**Records for this task:**
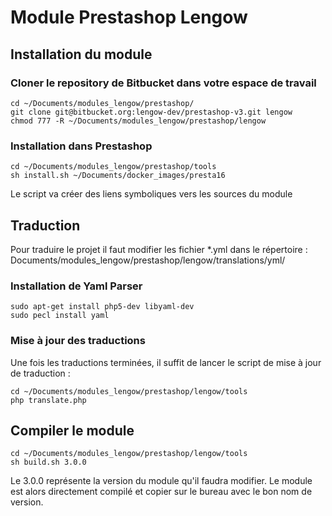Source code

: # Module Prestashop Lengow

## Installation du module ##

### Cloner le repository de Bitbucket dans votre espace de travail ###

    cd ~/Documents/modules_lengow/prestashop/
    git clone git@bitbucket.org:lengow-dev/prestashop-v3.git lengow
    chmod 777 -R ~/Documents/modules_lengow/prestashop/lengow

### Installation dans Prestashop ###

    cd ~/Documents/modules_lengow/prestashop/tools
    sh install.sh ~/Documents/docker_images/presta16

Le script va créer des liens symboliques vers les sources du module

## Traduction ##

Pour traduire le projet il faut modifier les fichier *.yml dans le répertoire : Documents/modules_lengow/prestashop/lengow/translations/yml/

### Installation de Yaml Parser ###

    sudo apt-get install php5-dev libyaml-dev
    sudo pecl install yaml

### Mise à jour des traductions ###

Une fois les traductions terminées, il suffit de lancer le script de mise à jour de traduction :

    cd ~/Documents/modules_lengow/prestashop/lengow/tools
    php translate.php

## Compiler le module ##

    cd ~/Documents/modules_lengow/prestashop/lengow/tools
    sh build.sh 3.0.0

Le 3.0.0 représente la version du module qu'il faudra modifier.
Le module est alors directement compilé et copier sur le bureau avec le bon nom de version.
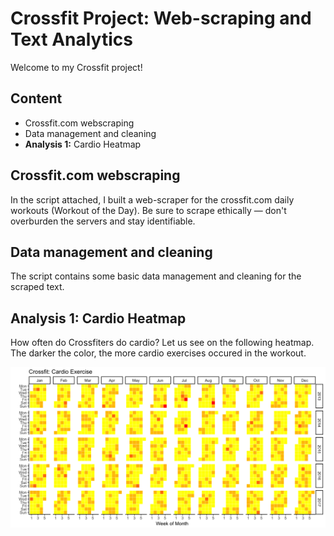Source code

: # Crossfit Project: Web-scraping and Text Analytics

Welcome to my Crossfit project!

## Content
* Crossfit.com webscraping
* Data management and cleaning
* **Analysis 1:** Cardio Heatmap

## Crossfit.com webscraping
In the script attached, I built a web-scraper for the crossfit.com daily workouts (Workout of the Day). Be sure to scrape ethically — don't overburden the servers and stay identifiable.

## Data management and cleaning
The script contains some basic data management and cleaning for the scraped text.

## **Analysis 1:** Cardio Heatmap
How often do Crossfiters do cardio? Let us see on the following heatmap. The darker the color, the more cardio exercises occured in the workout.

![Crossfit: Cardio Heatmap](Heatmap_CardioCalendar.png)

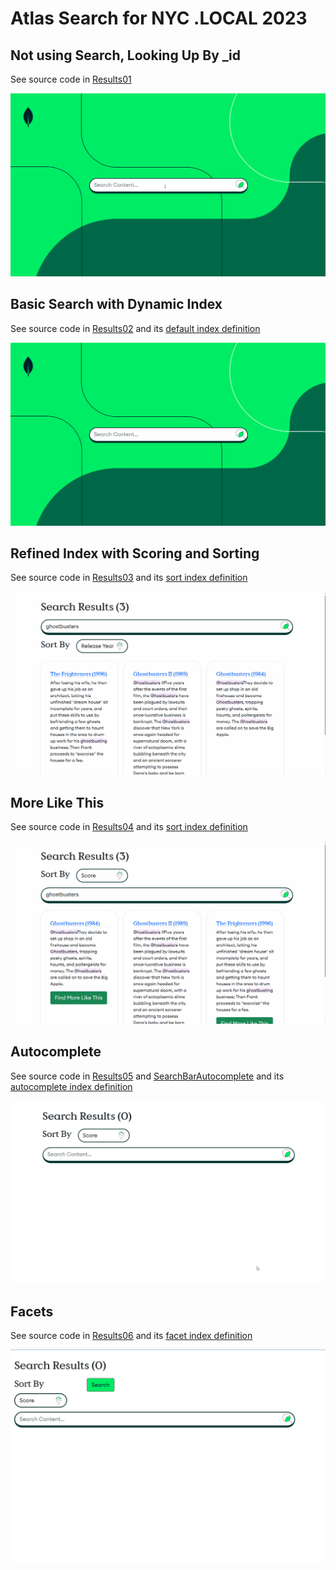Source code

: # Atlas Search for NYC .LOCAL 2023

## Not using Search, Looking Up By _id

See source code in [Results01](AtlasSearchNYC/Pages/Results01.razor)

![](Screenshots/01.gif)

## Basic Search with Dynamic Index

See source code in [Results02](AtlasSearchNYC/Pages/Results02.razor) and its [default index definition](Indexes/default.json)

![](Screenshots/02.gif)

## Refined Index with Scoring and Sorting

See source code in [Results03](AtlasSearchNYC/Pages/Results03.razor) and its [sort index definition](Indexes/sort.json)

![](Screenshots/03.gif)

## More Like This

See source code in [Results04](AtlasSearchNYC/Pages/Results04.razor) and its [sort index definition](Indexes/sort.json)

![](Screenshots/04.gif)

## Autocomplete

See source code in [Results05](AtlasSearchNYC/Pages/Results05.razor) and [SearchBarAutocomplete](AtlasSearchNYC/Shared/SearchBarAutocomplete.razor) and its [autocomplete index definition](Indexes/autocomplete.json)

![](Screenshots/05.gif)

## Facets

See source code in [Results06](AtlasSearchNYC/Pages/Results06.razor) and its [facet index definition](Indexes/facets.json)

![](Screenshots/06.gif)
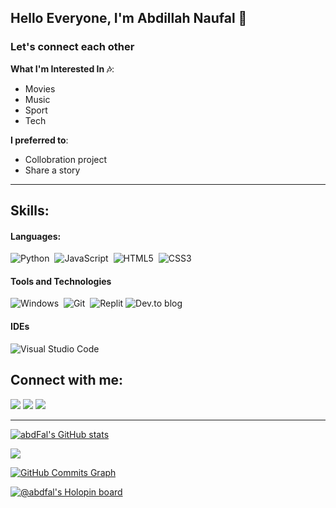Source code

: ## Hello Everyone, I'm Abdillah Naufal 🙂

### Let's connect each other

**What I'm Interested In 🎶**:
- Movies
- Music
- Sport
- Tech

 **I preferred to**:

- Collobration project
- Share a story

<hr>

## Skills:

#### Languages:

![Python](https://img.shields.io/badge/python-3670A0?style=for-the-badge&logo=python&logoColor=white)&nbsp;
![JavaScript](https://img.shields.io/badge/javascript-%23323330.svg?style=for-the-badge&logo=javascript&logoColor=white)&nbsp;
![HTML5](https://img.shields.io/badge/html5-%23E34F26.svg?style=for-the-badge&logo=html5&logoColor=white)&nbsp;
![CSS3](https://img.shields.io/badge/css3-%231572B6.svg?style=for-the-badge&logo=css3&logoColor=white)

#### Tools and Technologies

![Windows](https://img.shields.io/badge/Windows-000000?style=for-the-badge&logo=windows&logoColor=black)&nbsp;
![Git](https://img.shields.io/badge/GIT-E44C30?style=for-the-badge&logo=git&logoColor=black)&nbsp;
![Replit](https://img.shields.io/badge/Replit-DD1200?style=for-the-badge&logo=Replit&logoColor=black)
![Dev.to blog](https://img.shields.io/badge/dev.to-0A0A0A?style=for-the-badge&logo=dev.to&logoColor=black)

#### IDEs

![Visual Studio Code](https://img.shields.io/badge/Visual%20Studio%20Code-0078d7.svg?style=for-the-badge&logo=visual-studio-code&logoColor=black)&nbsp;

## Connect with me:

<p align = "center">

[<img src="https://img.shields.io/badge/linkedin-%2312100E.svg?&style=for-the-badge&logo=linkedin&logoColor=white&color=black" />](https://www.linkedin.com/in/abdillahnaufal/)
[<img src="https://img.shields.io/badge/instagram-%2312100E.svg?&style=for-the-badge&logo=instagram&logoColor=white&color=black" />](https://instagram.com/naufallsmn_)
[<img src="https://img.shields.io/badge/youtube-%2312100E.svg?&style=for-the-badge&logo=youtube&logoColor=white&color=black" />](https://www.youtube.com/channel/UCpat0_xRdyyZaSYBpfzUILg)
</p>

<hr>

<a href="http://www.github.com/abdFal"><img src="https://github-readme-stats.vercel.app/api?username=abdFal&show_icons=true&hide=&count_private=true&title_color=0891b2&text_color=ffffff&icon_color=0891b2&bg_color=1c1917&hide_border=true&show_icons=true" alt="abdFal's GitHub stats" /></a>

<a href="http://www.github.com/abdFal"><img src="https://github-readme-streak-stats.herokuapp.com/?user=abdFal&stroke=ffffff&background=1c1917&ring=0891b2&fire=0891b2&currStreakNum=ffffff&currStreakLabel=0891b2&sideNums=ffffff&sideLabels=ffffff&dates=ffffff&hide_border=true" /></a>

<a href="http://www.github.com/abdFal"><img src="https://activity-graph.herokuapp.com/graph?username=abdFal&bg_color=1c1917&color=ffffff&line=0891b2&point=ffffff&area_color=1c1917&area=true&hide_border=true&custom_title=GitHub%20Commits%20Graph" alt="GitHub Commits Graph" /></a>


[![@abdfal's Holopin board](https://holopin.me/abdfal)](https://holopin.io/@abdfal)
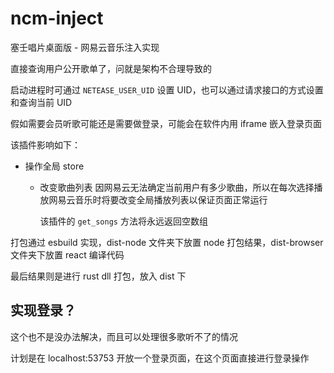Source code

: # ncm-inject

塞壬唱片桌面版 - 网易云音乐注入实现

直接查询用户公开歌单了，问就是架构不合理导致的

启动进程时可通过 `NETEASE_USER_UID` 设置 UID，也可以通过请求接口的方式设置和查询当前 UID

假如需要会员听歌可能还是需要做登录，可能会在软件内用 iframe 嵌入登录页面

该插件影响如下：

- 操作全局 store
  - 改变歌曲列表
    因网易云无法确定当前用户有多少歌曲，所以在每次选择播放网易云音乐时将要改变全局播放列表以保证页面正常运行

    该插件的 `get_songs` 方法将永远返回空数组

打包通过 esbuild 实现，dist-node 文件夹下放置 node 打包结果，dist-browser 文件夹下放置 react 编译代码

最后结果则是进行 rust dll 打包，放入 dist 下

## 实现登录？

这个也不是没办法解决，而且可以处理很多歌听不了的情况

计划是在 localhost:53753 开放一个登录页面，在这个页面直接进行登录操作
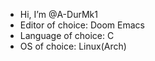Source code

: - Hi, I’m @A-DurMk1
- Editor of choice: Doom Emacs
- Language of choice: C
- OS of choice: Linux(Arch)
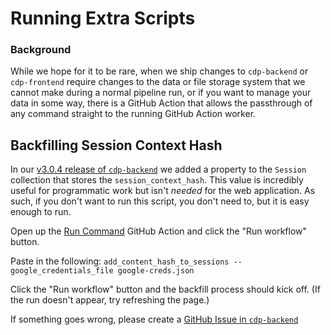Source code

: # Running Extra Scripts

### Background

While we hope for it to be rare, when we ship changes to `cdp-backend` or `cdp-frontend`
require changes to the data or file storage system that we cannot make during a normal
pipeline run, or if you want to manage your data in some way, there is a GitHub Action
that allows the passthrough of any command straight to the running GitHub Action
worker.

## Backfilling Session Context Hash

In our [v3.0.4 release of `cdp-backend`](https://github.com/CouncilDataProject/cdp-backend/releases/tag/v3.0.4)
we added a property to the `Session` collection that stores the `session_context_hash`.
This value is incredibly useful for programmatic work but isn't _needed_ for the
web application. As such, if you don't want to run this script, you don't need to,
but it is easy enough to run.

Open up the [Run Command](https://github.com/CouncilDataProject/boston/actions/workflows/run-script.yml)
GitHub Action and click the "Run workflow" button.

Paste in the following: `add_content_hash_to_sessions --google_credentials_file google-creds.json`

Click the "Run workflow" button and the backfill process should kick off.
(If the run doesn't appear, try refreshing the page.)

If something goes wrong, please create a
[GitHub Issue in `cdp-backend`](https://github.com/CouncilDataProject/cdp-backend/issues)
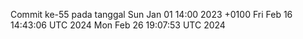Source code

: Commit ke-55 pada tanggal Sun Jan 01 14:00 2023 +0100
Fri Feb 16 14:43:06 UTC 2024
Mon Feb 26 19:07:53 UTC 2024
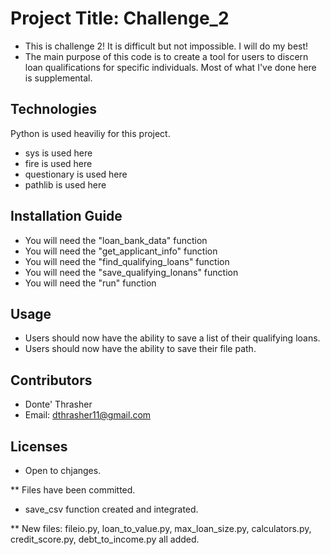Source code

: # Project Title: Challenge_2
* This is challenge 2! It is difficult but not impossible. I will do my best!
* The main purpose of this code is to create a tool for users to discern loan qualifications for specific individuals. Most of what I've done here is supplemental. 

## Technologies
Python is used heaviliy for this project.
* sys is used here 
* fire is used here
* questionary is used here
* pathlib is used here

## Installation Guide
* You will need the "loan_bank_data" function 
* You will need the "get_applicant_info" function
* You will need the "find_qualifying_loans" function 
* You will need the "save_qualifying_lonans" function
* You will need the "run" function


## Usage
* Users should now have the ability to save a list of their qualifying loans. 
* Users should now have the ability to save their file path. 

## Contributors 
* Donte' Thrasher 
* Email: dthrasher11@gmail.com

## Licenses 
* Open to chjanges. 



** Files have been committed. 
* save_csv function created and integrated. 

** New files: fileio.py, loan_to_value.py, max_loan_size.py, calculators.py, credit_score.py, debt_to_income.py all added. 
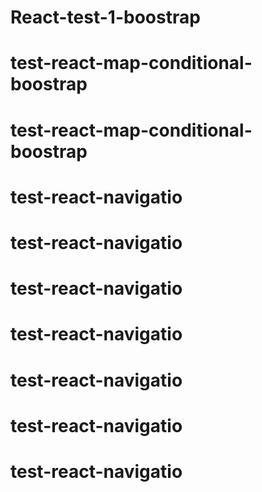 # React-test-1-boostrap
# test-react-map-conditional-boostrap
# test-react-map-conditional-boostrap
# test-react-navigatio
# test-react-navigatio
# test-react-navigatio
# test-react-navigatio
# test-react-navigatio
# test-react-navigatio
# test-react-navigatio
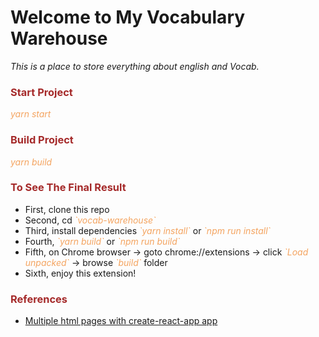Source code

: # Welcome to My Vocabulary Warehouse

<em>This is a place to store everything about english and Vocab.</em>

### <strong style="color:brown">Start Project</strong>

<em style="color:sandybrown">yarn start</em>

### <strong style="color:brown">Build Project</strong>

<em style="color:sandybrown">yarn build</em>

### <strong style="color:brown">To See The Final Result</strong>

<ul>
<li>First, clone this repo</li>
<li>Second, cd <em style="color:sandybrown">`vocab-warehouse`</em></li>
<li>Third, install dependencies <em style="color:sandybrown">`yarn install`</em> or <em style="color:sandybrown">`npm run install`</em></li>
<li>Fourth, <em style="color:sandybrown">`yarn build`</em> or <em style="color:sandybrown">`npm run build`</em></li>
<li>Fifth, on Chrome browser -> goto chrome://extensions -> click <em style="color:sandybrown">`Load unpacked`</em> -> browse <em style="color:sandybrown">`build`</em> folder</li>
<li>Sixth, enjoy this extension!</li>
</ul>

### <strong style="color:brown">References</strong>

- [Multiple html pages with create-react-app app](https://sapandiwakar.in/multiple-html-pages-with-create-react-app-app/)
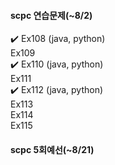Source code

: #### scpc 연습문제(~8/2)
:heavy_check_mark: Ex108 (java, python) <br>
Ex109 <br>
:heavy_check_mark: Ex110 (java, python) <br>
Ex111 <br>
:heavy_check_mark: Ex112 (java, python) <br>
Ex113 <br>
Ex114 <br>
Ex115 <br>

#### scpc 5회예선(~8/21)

**How to complete this task:** Check each line of the listing above. Copy it if it holds the string "Open".

**Exercise response:**
Open up the [Run Command](https://github.com/CouncilDataProject/boston/actions/workflows/run-script.yml)
* Open to chjanges. 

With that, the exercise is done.